Demo inference speed problem?

ifzhang / FairMOT

[IJCV-2021] FairMOT: On the Fairness of Detection and Re-Identification in Multi-Object Tracking

MIT License

4.01k stars 933 forks source link

Demo inference speed problem? #133

Open gachiemchiep opened 4 years ago

gachiemchiep commented 4 years ago

Hello @ifzhang Thank you for your great work. I tried your code but it didn't run that fast.

all_dla34.pth model : the speed is only 12fps : log file : all_dla34.pth.txt

python demo.py mot --load_model ../models/all_dla34.pth --conf_thres 0.4 --input-video ../videos/MOT16-03.mp4 --output-root ../

ctdet_coco_dla_2x.pth : the speed is doubled at 24fps, but there isn't any bounding box inside output video. logfile : ctdet_coco_dla_2x.pth.txt

python demo.py mot --load_model ../models/ctdet_coco_dla_2x.pth --conf_thres 0.4 --input-video ../videos/MOT16-03.mp4 --output-root ../

I'm using RTX2080Ti so I think it should archive 30fps. Do you have any idea how to archive 30fps speed. There's huge difference in fps between all_dla34.pth and ctdet_coco_dla_2x.pth models? Did you quantize the ctdet_coco_dla_2x.pth model?

ifzhang commented 4 years ago

You can try track.py to test its speed. The speed of demo is a little slower than 30 fps, like 25 fps because it needs to make the video to frames using cv2.VideoCapture, which will take some time.

ifzhang commented 4 years ago

ctdet_coco_dla_2x.pth is just a coco pretrained model of our backbone and it cannot do tracking task.

faruknane commented 4 years ago

@ifzhang Can we make batch predictions instead of predicting each image separately? I believe it would increase the performance really well. I was digging into the code. I thought I can ask it here before digging more.

It will add some delay but will increase the fps definitely.

Ashwin-Ramesh2607 commented 4 years ago

@faruknane I have not looked in deep into the code, but shouldn't batching be infeasible during tracking? Since information from the previous frame is required to track in the next frame, they cant be done in parallel right?

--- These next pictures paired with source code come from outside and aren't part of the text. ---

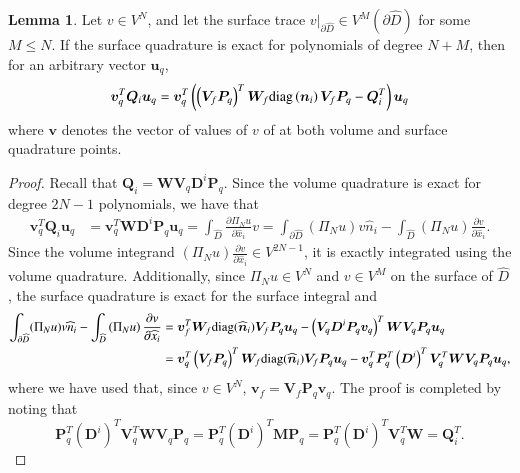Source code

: \documentclass[preprint,10pt]{elsarticle}
\theoremstyle{definition}
\theoremstyle{lemma}
\newtheorem{lemma}{Lemma}
\theoremstyle{corollary}
\theoremstyle{theorem}
\theoremstyle{assumption}
\renewcommand{\hat}[1]{\widehat{#1}}
\newcommand{\pd}[2]{\frac{\partial#1}{\partial#2}}
\newcommand{\LRp}[1]{\left( #1 \right)}
\newcommand{\LRl}[1]{\left. #1 \right|}
\newcommand{\diag}[1]{{\rm diag}\LRp{#1}}
\begin{document}
\begin{lemma}
Let $v\in V^N$, and let the surface trace $\LRl{v}_{\partial \hat{D}} \in V^M\LRp{\partial \hat{D}}$ for some $M \leq N$. If the surface quadrature is exact for polynomials of degree $N+M$,  then for an arbitrary vector $\bm{u}_q$, 
\[
\bm{v}_q^T\bm{Q}_i \bm{u}_q = \bm{v}_q^T\LRp{ \LRp{\bm{V}_f\bm{P}_q}^T \bm{W}_f \diag{{\bm{n}}_i}\bm{V}_f\bm{P}_q - \bm{Q}_i^T}\bm{u}_q
\]
where $\bm{v}$ denotes the vector of values of $v$ of at both volume and surface quadrature points. 
\label{lemma:vsbp}
\end{lemma}
\begin{proof}
Recall that $\bm{Q}_i = \bm{W} \bm{V}_q \bm{D}^i\bm{P}_q$.  Since the volume quadrature is exact for degree $2N-1$ polynomials, we have that
\begin{align*}
\bm{v}_q^T\bm{Q}_i \bm{u}_q &= \bm{v}_q^T\bm{W} \bm{D}^i \bm{P}_q \bm{u}_q = \int_{\hat{D}} \pd{\Pi_N u}{\hat{x}_i} v = \int_{\partial \hat{D}} (\Pi_N u) v \hat{n}_i - \int_{\hat{D}} \LRp{\Pi_N u} \pd{v}{\hat{x}_i}.
\end{align*}
Since the volume integrand $\LRp{\Pi_N u} \pd{v}{\hat{x}_i} \in V^{2N-1}$, it is exactly integrated using the volume quadrature.  Additionally, since $\Pi_N u \in V^N$ and $v\in V^M$ on the surface of $\hat{D}$, the surface quadrature is exact for the surface integral and 
\begin{align*}
\int_{\partial \hat{D}} (\Pi_N u) v \hat{n}_i -   \int_{\hat{D}} \LRp{\Pi_N u} \pd{v}{\hat{x}_i} &= \bm{v}_f^T\bm{W}_f{\rm diag}(\hat{\bm{n}}_i) \bm{V}_f\bm{P}_q\bm{u}_q - \LRp{\bm{V}_q\bm{D}^i\bm{P}_q\bm{v}_q}^T\bm{W} \bm{V}_q\bm{P}_q\bm{u}_q\\
&= \bm{v}_q^T \LRp{\bm{V}_f\bm{P}_q}^T\bm{W}_f{\rm diag}(\hat{\bm{n}}_i) \bm{V}_f\bm{P}_q\bm{u}_q - \bm{v}_q^T \bm{P}_q^T\LRp{\bm{D}^i}^T \bm{V}_q^T \bm{W} \bm{V}_q\bm{P}_q\bm{u}_q,
\end{align*}
where we have used that, since $v\in V^N$, $\bm{v}_f = \bm{V}_f\bm{P}_q\bm{v}_q$.  The proof is completed by noting that 
\[
\bm{P}_q^T\LRp{\bm{D}^i}^T \bm{V}_q^T \bm{W} \bm{V}_q\bm{P}_q = \bm{P}_q^T\LRp{\bm{D}^i}^T \bm{M}\bm{P}_q = \bm{P}_q^T\LRp{\bm{D}^i}^T \bm{V}_q^T\bm{W} = \bm{Q}_i^T.
\]
\end{proof}
\end{document}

faruknane commented 4 years ago

@faruknane I have not looked in deep into the code, but shouldn't batching be infeasible during tracking? Since information from the previous frame is required to track in the next frame, they cant be done in parallel right?

They can be done in parallel. You can process images as one batch(batching). Then take the outputs from the AI model (whatever needed for tracking), and split the output into number of batch size (unbatching). Then feed those to the tracking system one bye one.

The authors didn't write the code for batch size greater than one. Their code processes one image at a time. But in practise, it can be paraleled once you understand the code. I did it, it works.

wangshuai66666 commented 4 years ago

They can be done in parallel. You can process images as one batch(batching). Then take the outputs from the AI model (whatever needed for tracking), and split the output into number of batch size (unbatching). Then feed those to the tracking system one bye one.

The authors didn't write the code for batch size greater than one. Their code processes one image at a time. But in practise, it can be paraleled once you understand the code. I did it, it works.

I also had problems with model processing speed.Your ideas are very good,Would you please tell me how to do it? Would you like to open source your code?

faruknane commented 4 years ago

@wangshuai66666 You should start looking at where the output of AI model is produced. There is a post-process for processing output of AI model, before tracking. You should split the batch output before sending those to post-process step.

sopsos commented 4 years ago

@faruknane Sharing the code would be ideal, but if not possible, since you tried it already: how much speedup did you get? With frame-by-frame processing (as the repo implements), my GPU Utilization from nvidia-smi is at 50%, so I don't expect less than x2 improvement. I am also using a 2080Ti as in the paper.

faruknane commented 4 years ago

@sopsos I can't share the code because I wrote it for a company. Basically there are two performance gains. One is batching the input which means giving more than one image to the model (post processing is coded for 1 image only, you should work on it to make it work for multiple images). The second gain is getting rid of unnecessary lost time by creating threads for pre, post processes and network interference. I used 3 thread and a main thread. Of course it will not give you x2 improvement. However it is still worth to write the code and test it.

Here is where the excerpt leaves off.